> _Exercise instructions_:
Check each line of the entries below for the word "libapache" and state only how many lines have it.
=== Section Start ===
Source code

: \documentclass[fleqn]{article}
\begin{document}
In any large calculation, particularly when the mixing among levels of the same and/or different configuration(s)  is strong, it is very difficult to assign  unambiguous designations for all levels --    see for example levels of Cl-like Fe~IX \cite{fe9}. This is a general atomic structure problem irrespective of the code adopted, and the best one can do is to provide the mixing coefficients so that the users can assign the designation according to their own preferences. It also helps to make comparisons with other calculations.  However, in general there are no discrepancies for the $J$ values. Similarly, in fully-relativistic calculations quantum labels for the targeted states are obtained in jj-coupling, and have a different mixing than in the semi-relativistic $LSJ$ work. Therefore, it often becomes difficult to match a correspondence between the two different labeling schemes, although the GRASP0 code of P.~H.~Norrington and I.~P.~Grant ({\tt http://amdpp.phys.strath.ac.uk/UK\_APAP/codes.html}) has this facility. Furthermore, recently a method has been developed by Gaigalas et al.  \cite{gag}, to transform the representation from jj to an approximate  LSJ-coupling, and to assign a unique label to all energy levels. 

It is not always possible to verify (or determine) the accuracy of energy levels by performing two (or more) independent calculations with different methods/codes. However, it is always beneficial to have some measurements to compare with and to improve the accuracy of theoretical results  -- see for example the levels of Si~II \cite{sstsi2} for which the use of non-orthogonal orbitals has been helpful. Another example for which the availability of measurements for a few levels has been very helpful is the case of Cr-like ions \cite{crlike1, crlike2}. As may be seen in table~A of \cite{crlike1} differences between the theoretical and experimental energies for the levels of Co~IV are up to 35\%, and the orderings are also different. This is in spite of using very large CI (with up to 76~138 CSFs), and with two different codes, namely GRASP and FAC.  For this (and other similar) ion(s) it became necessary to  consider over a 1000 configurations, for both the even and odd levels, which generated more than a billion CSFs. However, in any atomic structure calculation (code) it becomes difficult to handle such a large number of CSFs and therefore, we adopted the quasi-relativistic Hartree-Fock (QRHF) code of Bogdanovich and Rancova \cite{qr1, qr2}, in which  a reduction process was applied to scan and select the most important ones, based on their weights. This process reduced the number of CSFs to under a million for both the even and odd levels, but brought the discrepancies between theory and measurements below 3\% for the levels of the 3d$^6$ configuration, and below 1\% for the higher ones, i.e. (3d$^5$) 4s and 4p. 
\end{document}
=== Section End ===
=== Section Start ===
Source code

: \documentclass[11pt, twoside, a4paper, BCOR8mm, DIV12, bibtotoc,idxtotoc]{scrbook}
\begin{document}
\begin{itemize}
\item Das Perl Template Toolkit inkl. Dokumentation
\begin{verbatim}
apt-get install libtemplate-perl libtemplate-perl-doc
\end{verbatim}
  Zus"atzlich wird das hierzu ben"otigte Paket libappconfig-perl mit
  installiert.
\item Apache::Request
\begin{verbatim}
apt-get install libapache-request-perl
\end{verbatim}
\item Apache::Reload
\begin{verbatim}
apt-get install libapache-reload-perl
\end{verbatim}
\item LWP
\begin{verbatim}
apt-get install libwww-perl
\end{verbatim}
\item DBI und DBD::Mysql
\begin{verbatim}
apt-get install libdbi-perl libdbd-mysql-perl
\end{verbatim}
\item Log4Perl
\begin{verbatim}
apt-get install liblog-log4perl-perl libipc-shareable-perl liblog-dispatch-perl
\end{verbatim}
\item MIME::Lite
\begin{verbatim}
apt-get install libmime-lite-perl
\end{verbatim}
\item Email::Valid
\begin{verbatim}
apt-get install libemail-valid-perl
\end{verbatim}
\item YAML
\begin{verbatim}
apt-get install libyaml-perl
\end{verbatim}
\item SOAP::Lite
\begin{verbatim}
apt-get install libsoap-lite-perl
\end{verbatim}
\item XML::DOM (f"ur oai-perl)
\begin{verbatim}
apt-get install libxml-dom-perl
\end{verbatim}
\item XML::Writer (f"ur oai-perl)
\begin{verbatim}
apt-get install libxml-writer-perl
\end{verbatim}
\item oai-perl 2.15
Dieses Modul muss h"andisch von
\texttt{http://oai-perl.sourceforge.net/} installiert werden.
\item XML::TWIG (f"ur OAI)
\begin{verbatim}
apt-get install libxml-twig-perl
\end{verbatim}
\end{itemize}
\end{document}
=== Section End ===
> _Response box_:
2